> **Your instructions**
What you return must match the data below exactly, minus any pictures.

- - -

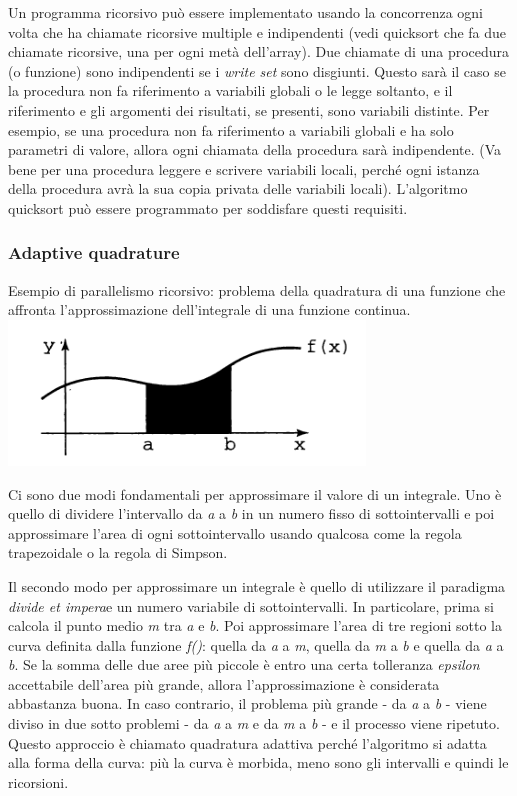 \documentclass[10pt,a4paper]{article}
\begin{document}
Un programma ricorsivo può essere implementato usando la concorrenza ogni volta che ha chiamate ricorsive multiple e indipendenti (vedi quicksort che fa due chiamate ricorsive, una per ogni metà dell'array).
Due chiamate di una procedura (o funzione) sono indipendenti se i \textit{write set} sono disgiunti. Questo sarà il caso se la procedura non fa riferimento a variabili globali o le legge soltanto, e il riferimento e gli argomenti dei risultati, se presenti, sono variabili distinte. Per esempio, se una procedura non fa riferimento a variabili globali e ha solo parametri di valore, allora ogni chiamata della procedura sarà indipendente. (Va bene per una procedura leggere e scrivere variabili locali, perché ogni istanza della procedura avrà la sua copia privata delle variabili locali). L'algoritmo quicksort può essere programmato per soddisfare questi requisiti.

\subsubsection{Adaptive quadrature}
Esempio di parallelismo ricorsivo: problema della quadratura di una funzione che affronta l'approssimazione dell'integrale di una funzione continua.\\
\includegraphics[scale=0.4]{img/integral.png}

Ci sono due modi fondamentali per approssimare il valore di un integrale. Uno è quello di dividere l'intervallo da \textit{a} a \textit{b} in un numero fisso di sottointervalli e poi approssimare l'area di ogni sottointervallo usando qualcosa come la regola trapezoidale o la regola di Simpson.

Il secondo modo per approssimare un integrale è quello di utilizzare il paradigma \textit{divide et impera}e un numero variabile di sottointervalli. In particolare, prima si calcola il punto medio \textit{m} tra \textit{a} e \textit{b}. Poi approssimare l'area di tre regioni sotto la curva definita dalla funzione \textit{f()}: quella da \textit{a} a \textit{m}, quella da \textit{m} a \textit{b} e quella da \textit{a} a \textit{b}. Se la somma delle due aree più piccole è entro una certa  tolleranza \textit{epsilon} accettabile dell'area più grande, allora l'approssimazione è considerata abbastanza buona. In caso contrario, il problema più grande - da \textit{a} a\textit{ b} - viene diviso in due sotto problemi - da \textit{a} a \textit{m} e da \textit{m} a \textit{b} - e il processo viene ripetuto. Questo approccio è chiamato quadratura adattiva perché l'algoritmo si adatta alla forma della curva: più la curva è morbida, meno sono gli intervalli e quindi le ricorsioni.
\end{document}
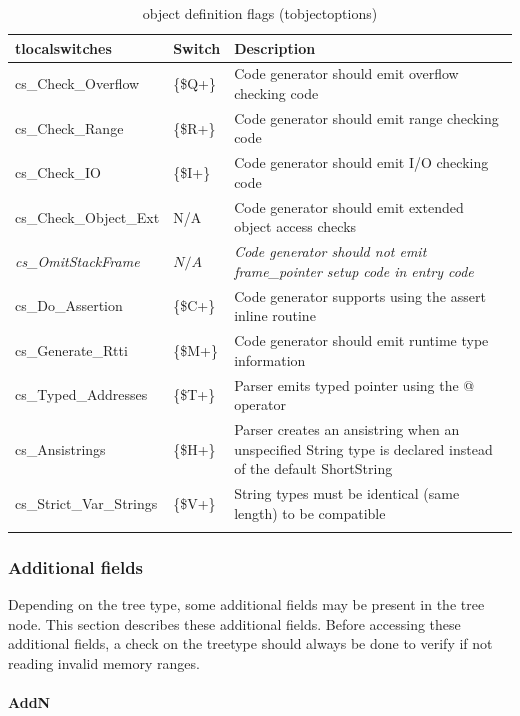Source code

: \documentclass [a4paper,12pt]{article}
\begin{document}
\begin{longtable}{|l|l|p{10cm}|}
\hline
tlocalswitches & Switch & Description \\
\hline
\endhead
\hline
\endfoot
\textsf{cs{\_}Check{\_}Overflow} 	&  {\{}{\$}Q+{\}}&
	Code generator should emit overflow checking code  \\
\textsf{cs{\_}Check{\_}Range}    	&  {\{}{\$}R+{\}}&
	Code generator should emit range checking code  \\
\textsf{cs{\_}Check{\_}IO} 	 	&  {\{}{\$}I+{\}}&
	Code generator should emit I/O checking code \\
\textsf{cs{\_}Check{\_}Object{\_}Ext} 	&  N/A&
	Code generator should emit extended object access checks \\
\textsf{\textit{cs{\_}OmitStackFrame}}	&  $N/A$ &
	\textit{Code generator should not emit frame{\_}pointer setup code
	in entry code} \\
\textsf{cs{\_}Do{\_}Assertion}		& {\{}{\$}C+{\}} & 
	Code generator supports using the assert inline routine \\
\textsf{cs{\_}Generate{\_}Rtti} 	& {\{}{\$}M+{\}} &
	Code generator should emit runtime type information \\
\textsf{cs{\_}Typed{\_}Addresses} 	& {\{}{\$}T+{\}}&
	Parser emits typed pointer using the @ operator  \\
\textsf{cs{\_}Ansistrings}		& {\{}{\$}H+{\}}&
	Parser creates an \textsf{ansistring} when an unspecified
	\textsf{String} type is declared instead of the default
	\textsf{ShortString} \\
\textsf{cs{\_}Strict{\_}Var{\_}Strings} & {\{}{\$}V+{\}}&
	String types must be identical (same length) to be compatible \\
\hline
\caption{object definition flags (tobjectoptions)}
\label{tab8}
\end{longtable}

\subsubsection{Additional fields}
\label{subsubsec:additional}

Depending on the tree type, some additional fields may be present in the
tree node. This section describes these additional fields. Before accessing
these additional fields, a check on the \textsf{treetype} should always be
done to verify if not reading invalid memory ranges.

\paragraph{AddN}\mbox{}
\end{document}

- - -

> **Reply**
 \documentclass[10pt,a4paper]{article}
\begin{document}
Un programma ricorsivo può essere implementato usando la concorrenza ogni volta che ha chiamate ricorsive multiple e indipendenti (vedi quicksort che fa due chiamate ricorsive, una per ogni metà dell'array).
Due chiamate di una procedura (o funzione) sono indipendenti se i \textit{write set} sono disgiunti. Questo sarà il caso se la procedura non fa riferimento a variabili globali o le legge soltanto, e il riferimento e gli argomenti dei risultati, se presenti, sono variabili distinte. Per esempio, se una procedura non fa riferimento a variabili globali e ha solo parametri di valore, allora ogni chiamata della procedura sarà indipendente. (Va bene per una procedura leggere e scrivere variabili locali, perché ogni istanza della procedura avrà la sua copia privata delle variabili locali). L'algoritmo quicksort può essere programmato per soddisfare questi requisiti.

\subsubsection{Adaptive quadrature}
Esempio di parallelismo ricorsivo: problema della quadratura di una funzione che affronta l'approssimazione dell'integrale di una funzione continua.\\
\includegraphics[scale=0.4]{img/integral.png}

Ci sono due modi fondamentali per approssimare il valore di un integrale. Uno è quello di dividere l'intervallo da \textit{a} a \textit{b} in un numero fisso di sottointervalli e poi approssimare l'area di ogni sottointervallo usando qualcosa come la regola trapezoidale o la regola di Simpson.

Il secondo modo per approssimare un integrale è quello di utilizzare il paradigma \textit{divide et impera}e un numero variabile di sottointervalli. In particolare, prima si calcola il punto medio \textit{m} tra \textit{a} e \textit{b}. Poi approssimare l'area di tre regioni sotto la curva definita dalla funzione \textit{f()}: quella da \textit{a} a \textit{m}, quella da \textit{m} a \textit{b} e quella da \textit{a} a \textit{b}. Se la somma delle due aree più piccole è entro una certa  tolleranza \textit{epsilon} accettabile dell'area più grande, allora l'approssimazione è considerata abbastanza buona. In caso contrario, il problema più grande - da \textit{a} a\textit{ b} - viene diviso in due sotto problemi - da \textit{a} a \textit{m} e da \textit{m} a \textit{b} - e il processo viene ripetuto. Questo approccio è chiamato quadratura adattiva perché l'algoritmo si adatta alla forma della curva: più la curva è morbida, meno sono gli intervalli e quindi le ricorsioni.
\end{document}
Source code

: \documentclass [a4paper,12pt]{article}
\begin{document}
\begin{longtable}{|l|l|p{10cm}|}
\hline
tlocalswitches & Switch & Description \\
\hline
\endhead
\hline
\endfoot
\textsf{cs{\_}Check{\_}Overflow} 	&  {\{}{\$}Q+{\}}&
	Code generator should emit overflow checking code  \\
\textsf{cs{\_}Check{\_}Range}    	&  {\{}{\$}R+{\}}&
	Code generator should emit range checking code  \\
\textsf{cs{\_}Check{\_}IO} 	 	&  {\{}{\$}I+{\}}&
	Code generator should emit I/O checking code \\
\textsf{cs{\_}Check{\_}Object{\_}Ext} 	&  N/A&
	Code generator should emit extended object access checks \\
\textsf{\textit{cs{\_}OmitStackFrame}}	&  $N/A$ &
	\textit{Code generator should not emit frame{\_}pointer setup code
	in entry code} \\
\textsf{cs{\_}Do{\_}Assertion}		& {\{}{\$}C+{\}} & 
	Code generator supports using the assert inline routine \\
\textsf{cs{\_}Generate{\_}Rtti} 	& {\{}{\$}M+{\}} &
	Code generator should emit runtime type information \\
\textsf{cs{\_}Typed{\_}Addresses} 	& {\{}{\$}T+{\}}&
	Parser emits typed pointer using the @ operator  \\
\textsf{cs{\_}Ansistrings}		& {\{}{\$}H+{\}}&
	Parser creates an \textsf{ansistring} when an unspecified
	\textsf{String} type is declared instead of the default
	\textsf{ShortString} \\
\textsf{cs{\_}Strict{\_}Var{\_}Strings} & {\{}{\$}V+{\}}&
	String types must be identical (same length) to be compatible \\
\hline
\caption{object definition flags (tobjectoptions)}
\label{tab8}
\end{longtable}

\subsubsection{Additional fields}
\label{subsubsec:additional}

Depending on the tree type, some additional fields may be present in the
tree node. This section describes these additional fields. Before accessing
these additional fields, a check on the \textsf{treetype} should always be
done to verify if not reading invalid memory ranges.

\paragraph{AddN}\mbox{}
\end{document}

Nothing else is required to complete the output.